Que nadie tome como patrón a la hora de bautizar a personas, cosas, naves, mundos y civilizaciones, el que utiliza un servidor, que no se crea que es el que maneja la mayoría de los autores, que ya saben ustedes que cada maestrito tiene su librito, y que uno tiene sus defectos y tal vez me convendría usar otros métodos. Pero es que coger un boli y rellenar folios con nombres bonitos me cansa y a estas alturas me cuesta cambiar de sistema, que más vale tener uno que ninguno. Es que a veces soy anárquico, en el buen sentido de la palabra, y siéndolo me siento un poco más cómodo.

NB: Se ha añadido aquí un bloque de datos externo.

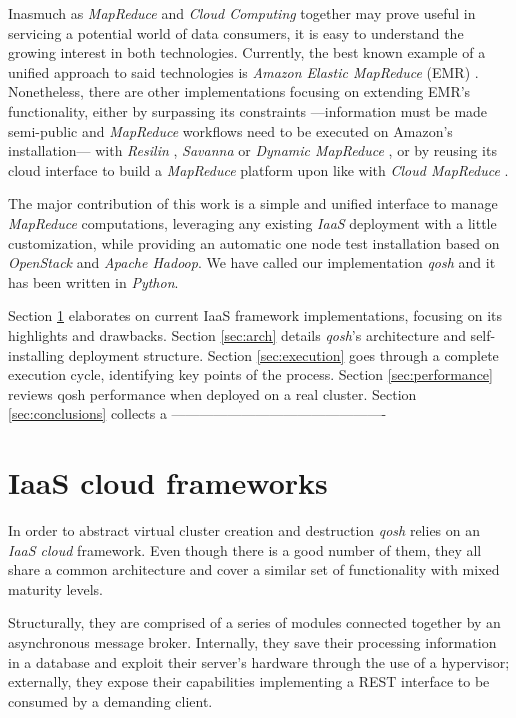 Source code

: \documentclass{sig-alternate}
\begin{document}
Inasmuch as \emph{MapReduce} and \emph{Cloud Computing} together may prove useful in servicing a potential world of data consumers, it is easy to understand the growing interest in both technologies. Currently, the best known example of a unified approach to said technologies is \emph{Amazon Elastic MapReduce} (EMR) \cite{emr:2013:online}. Nonetheless, there are other implementations focusing on extending EMR's functionality, either by surpassing its constraints ---information must be made semi-public and \emph{MapReduce} workflows need to be executed on Amazon's installation--- with \emph{Resilin} \cite{resilin}, \emph{Savanna} \cite{savanna:2013:online} or \emph{Dynamic MapReduce} \cite{dynamicmapreduce}, or by reusing its cloud interface to build a \emph{MapReduce} platform upon like with \emph{Cloud MapReduce} \cite{cloudmapreduce}.

The major contribution of this work is a simple and unified interface to manage \emph{MapReduce} computations, leveraging any existing \emph{IaaS} deployment with a little customization, while providing an automatic one node test installation based on \emph{OpenStack} and \emph{Apache Hadoop}. We have called our implementation \emph{qosh} and it has been written in \emph{Python}.

Section \ref{sec:frameworks} elaborates on current IaaS framework implementations, focusing on its highlights and drawbacks. Section \ref{sec:arch} details \emph{qosh}'s architecture and self-installing deployment structure. Section \ref{sec:execution} goes through a complete execution cycle, identifying key points of the process. Section \ref{sec:performance} reviews qosh performance when deployed on a real cluster. Section \ref{sec:conclusions} collects a  ----------------------------------------------



\section{IaaS cloud frameworks}\label{sec:frameworks}
\noindent In order to abstract virtual cluster creation and destruction \emph{qosh} relies on an \emph{IaaS cloud} framework. Even though there is a good number of them, they all share a common architecture and cover a similar set of functionality with mixed maturity levels.

Structurally, they are comprised of a series of modules connected together by an asynchronous message broker. Internally, they save their processing information in a database and exploit their server's hardware through the use of a hypervisor; externally, they expose their capabilities implementing a REST interface to be consumed by a demanding client.
\end{document}
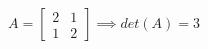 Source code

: \documentclass[preview]{standalone}
\begin{document}
\begin{align*}
A = \begin{bmatrix} 2 & 1 \\ 1 & 2 \end{bmatrix} \implies det(A) = 3
\end{align*}
\end{document}
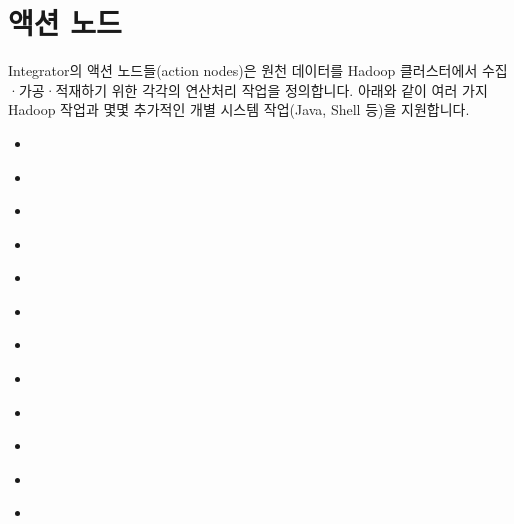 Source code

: \documentclass[letterpaper,10pt,english]{sphinxmanual}
\begin{document}
\section{액션 노드}
\label{\detokenize{integrator/part03/tasks:action-nodes}}\label{\detokenize{integrator/part03/tasks:id1}}\label{\detokenize{integrator/part03/tasks::doc}}
Integrator의 액션 노드들(action nodes)은 원천 데이터를 Hadoop 클러스터에서 수집·가공·적재하기 위한 각각의 연산처리 작업을 정의합니다.
아래와 같이 여러 가지 Hadoop 작업과 몇몇 추가적인 개별 시스템 작업(Java, Shell 등)을 지원합니다.
\begin{itemize}
\item {} 
{\hyperref[\detokenize{integrator/part03/tasks:sqoop}]{}}

\item {} 
{\hyperref[\detokenize{integrator/part03/tasks:mr}]{}}

\item {} 
{\hyperref[\detokenize{integrator/part03/tasks:exec}]{}}

\item {} 
{\hyperref[\detokenize{integrator/part03/tasks:java}]{}}

\item {} 
{\hyperref[\detokenize{integrator/part03/tasks:hive-query}]{}}

\item {} 
{\hyperref[\detokenize{integrator/part03/tasks:ssh}]{}}

\item {} 
{\hyperref[\detokenize{integrator/part03/tasks:spark}]{}}

\item {} 
{\hyperref[\detokenize{integrator/part03/tasks:sub-workflow}]{}}

\item {} 
{\hyperref[\detokenize{integrator/part03/tasks:distcp}]{}}

\item {} 
{\hyperref[\detokenize{integrator/part03/tasks:hdfs}]{}}

\item {} 
{\hyperref[\detokenize{integrator/part03/tasks:done}]{}}

\item {} 
{\hyperref[\detokenize{integrator/part03/tasks:druid}]{}}

\end{itemize}
\end{document}
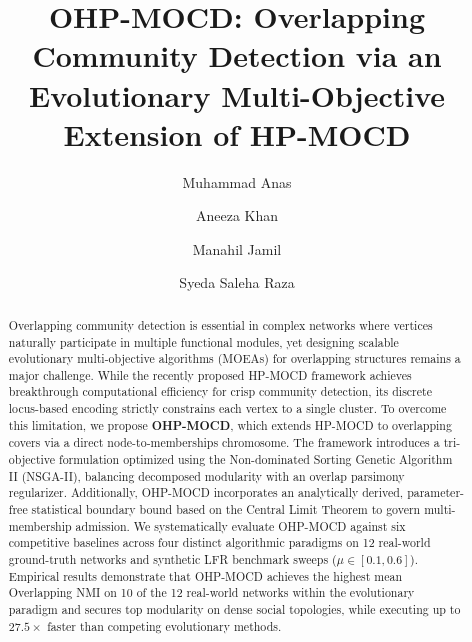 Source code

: \documentclass{svproc}
\begin{document}
\mainmatter

\title{OHP-MOCD: Overlapping Community Detection via an Evolutionary Multi-Objective Extension of HP-MOCD}

\author{Muhammad Anas \and Aneeza Khan \and Manahil Jamil \and Syeda Saleha Raza}


\maketitle

\begin{abstract}
Overlapping community detection is essential in complex networks where vertices naturally participate in multiple functional modules, yet designing scalable evolutionary multi-objective algorithms (MOEAs) for overlapping structures remains a major challenge. While the recently proposed HP-MOCD framework achieves breakthrough computational efficiency for crisp community detection, its discrete locus-based encoding strictly constrains each vertex to a single cluster. To overcome this limitation, we propose \textbf{OHP-MOCD}, which extends HP-MOCD to overlapping covers via a direct node-to-memberships chromosome. The framework introduces a tri-objective formulation optimized using the Non-dominated Sorting Genetic Algorithm II (NSGA-II), balancing decomposed modularity with an overlap parsimony regularizer. Additionally, OHP-MOCD incorporates an analytically derived, parameter-free statistical boundary bound based on the Central Limit Theorem to govern multi-membership admission. We systematically evaluate OHP-MOCD against six competitive baselines across four distinct algorithmic paradigms on 12 real-world ground-truth networks and synthetic LFR benchmark sweeps ($\mu \in [0.1, 0.6]$). Empirical results demonstrate that OHP-MOCD achieves the highest mean Overlapping NMI on 10 of the 12 real-world networks within the evolutionary paradigm and secures top modularity on dense social topologies, while executing up to $27.5\times$ faster than competing evolutionary methods.
\end{abstract}

\end{document}
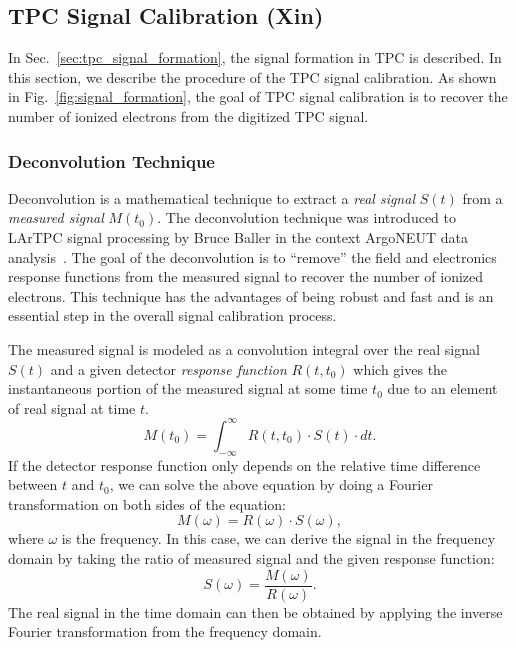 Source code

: \subsection{TPC Signal Calibration (Xin)}

In Sec.~\ref{sec:tpc_signal_formation}, the signal formation in TPC
is described. In this section, we describe the procedure of the TPC signal
calibration. As shown in Fig.~\ref{fig:signal_formation}, the goal of TPC 
signal calibration is to recover the number of ionized electrons from the 
digitized TPC signal. 

\subsubsection{Deconvolution Technique}\label{sec:decon}
Deconvolution is a mathematical technique to extract a \textit{real signal}
$S(t)$ from a \textit{measured signal} $M(t_0)$. 
The deconvolution technique was introduced to LArTPC signal processing by 
Bruce Baller in the context ArgoNEUT data analysis~\cite{bruce}. The goal of the 
deconvolution is to ``remove'' the field and electronics response functions 
from the measured signal to recover the number of ionized electrons. This 
technique has the advantages of being robust and fast and is an essential 
step in the overall signal calibration process. 

The measured signal is
modeled as a convolution integral over the real signal $S(t)$ and a
given detector \textit{response function} $R(t,t_0)$ which gives the
instantaneous portion of the measured signal at some time $t_0$ due to
an element of real signal at time $t$.
\begin{equation}\label{eq:decon_1}
M(t_0) = \int_{-\infty}^{\infty}  R(t,t_0) \cdot S(t) \cdot dt.
\end{equation}
If the detector response function only depends on the relative time 
difference between $t$ and $t_0$, we can solve the above equation by 
doing a Fourier transformation on both sides of the equation:
\begin{equation}
M(\omega) = R(\omega) \cdot S(\omega), 
\end{equation}
where $\omega$ is the frequency. In this case, we can derive the signal in the 
frequency domain by taking the ratio of measured signal and the given
response function:
\begin{equation}\label{eq:decon_2}
S(\omega) = \frac{M(\omega)}{R(\omega)}.
\end{equation}
The real signal in the time domain can then be obtained by applying the 
inverse Fourier transformation from the frequency domain. 


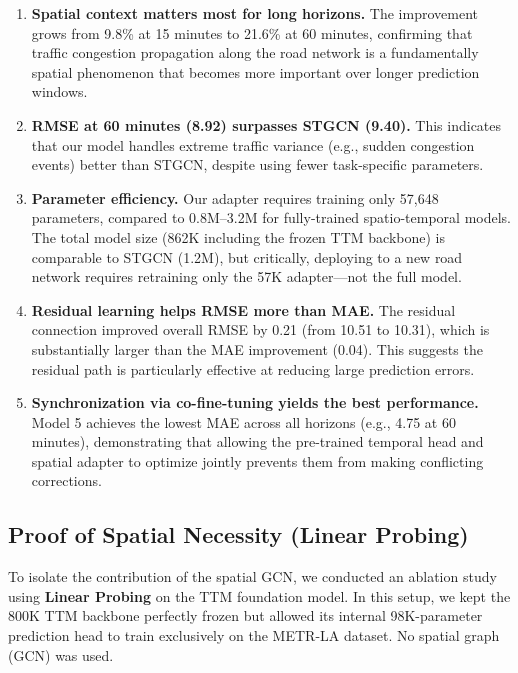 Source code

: \documentclass[11pt, a4paper]{article}
\begin{document}
\begin{enumerate}
    \item \textbf{Spatial context matters most for long horizons.} The improvement grows from 9.8\% at 15 minutes to 21.6\% at 60 minutes, confirming that traffic congestion propagation along the road network is a fundamentally spatial phenomenon that becomes more important over longer prediction windows.
    
    \item \textbf{RMSE at 60 minutes (8.92) surpasses STGCN (9.40).} This indicates that our model handles extreme traffic variance (e.g., sudden congestion events) better than STGCN, despite using fewer task-specific parameters.
    
    \item \textbf{Parameter efficiency.} Our adapter requires training only 57,648 parameters, compared to 0.8M--3.2M for fully-trained spatio-temporal models. The total model size (862K including the frozen TTM backbone) is comparable to STGCN (1.2M), but critically, deploying to a new road network requires retraining only the 57K adapter---not the full model.
    
    \item \textbf{Residual learning helps RMSE more than MAE.} The residual connection improved overall RMSE by 0.21 (from 10.51 to 10.31), which is substantially larger than the MAE improvement (0.04). This suggests the residual path is particularly effective at reducing large prediction errors.
    
    \item \textbf{Synchronization via co-fine-tuning yields the best performance.} Model 5 achieves the lowest MAE across all horizons (e.g., 4.75 at 60 minutes), demonstrating that allowing the pre-trained temporal head and spatial adapter to optimize jointly prevents them from making conflicting corrections.
\end{enumerate}

\subsection{Proof of Spatial Necessity (Linear Probing)}

To isolate the contribution of the spatial GCN, we conducted an ablation study using \textbf{Linear Probing} on the TTM foundation model. In this setup, we kept the 800K TTM backbone perfectly frozen but allowed its internal 98K-parameter prediction head to train exclusively on the METR-LA dataset. No spatial graph (GCN) was used.
\end{document}
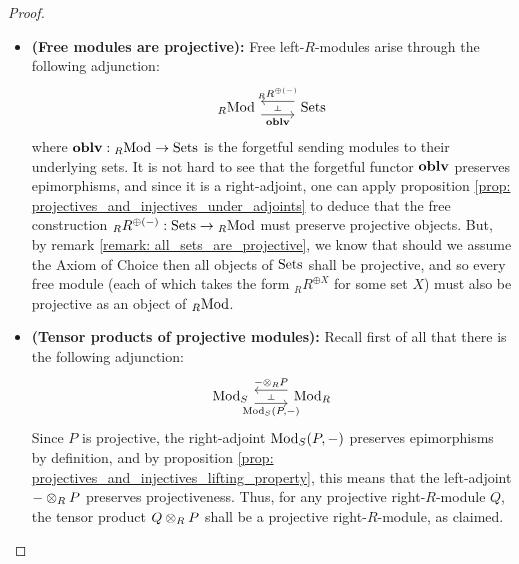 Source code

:                     \begin{proof}
                        \noindent
                        \begin{itemize}
                            \item \textbf{(Free modules are projective):} Free left-$R$-modules arise through the following adjunction:
                                $$
                                    \begin{tikzcd}
                                    	{{}_R\Mod} & \Sets
                                    	\arrow[""{name=0, anchor=center, inner sep=0}, "\oblv"', shift right=2, from=1-1, to=1-2]
                                    	\arrow[""{name=1, anchor=center, inner sep=0}, "{{}_RR^{\oplus (-)}}"', shift right=2, from=1-2, to=1-1]
                                    	\arrow["\dashv"{anchor=center, rotate=-90}, draw=none, from=1, to=0]
                                    \end{tikzcd}
                                $$
                            where $\mathbf{oblv}: {}_R\mathrm{Mod} \to \mathrm{Sets}$ is the forgetful sending modules to their underlying sets. It is not hard to see that the forgetful functor $\mathbf{oblv}$ preserves epimorphisms, and since it is a right-adjoint, one can apply proposition \ref{prop: projectives_and_injectives_under_adjoints} to deduce that the free construction ${}_RR^{\oplus (-)}: \mathrm{Sets} \to {}_R\mathrm{Mod}$ must preserve projective objects. But, by remark \ref{remark: all_sets_are_projective}, we know that should we assume the Axiom of Choice then all objects of $\mathrm{Sets}$ shall be projective, and so every free module (each of which takes the form ${}_RR^{\oplus X}$ for some set $X$) must also be projective as an object of ${}_R\mathrm{Mod}$.
                            \item \textbf{(Tensor products of projective modules):} Recall first of all that there is the following adjunction:
                                $$
                                   \begin{tikzcd}
                                	{\Mod_S} & {\Mod_R}
                                	\arrow[""{name=0, anchor=center, inner sep=0}, "{- \tensor_R P}"', shift right=2, from=1-2, to=1-1]
                                	\arrow[""{name=1, anchor=center, inner sep=0}, "{\Mod_S(P, -)}"', shift right=2, from=1-1, to=1-2]
                                	\arrow["\dashv"{anchor=center, rotate=-90}, draw=none, from=0, to=1]
                                \end{tikzcd}
                                $$
                            Since $P$ is projective, the right-adjoint $\mathrm{Mod}_S(P, -)$ preserves epimorphisms by definition, and by proposition \ref{prop: projectives_and_injectives_lifting_property}, this means that the left-adjoint $- \tensor_R P$ preserves projectiveness. Thus, for any projective right-$R$-module $Q$, the tensor product $Q \tensor_R P$ shall be a projective right-$R$-module, as claimed.
                        \end{itemize}
                    \end{proof}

Antes de despedirnos mi amigo me preguntó si yo ponía título a mi cuento o novela antes de empezar a escribir. Mi respuesta fue rápida: No. Pero añadí de inmediato: En la mayoría de las veces no. Y es cierto. Creo que en el más del noventa por ciento de mis paridas literarias el proceso de darles título (y eso que elegir uno bonito y sugerente es muy importante) nunca fue primordial para mí. Generalmente los he elegido cuando ya andaba por el penúltimo o último capítulo, y en ocasiones cuando ya había escrito la palabra "Fin", que para mí es la más bonita de todas para una novela o un cuento. Para otras cosas, no. Seguro que no. Ya me entienden.

Como no todas las Memorias Estelares van a hablar del pasado, permítanme que les hable del futuro, que haga un paréntesis y no me refiera nada al presente.

Pues nada, que ha debido ser por culpa de ese calorcillo que nos está colando este año con suavidad, o yo qué se. El caso es que ya he escrito las primeras páginas del primer capítulo de la segunda parte de Los vientos del olvido. No es que con esta noticia yo confíe en que habrá un clamor de alegría, que esto por el momento no me importa. Se lo dije a mi amigo antes de despedirnos, sin quedar en vernos el día siguiente porque él tenía un asunto que solventar. A él ni le alegró ni le entristeció la nueva ¿buena?, pero aprovechó el tiempo de descuento para lanzarme una puya, suave ella, y va y me pregunta: ¿Ya le has puesto título?

Como casi esperaba la pregunta, le respondí: Le he puesto título, sí, pero provisional, para localizar el archivo.

Procuré decirle hasta mañana o hasta otro día y desaparecer, porque estaba seguro de que iba a pedirme que le dijera el título elegido por el momento, hasta que se me ocurriera el definitivo. Me salvó la campana. Camino de casa, fui barajando algunos, porque al archivo lo había titulado con el poco comprometido nombre de "Proyecto", que fue el único que se me ocurrió cuando fui a guardarlo.

Espero que se me haya ocurrido un título mejor cuando volvamos a encontrarnos.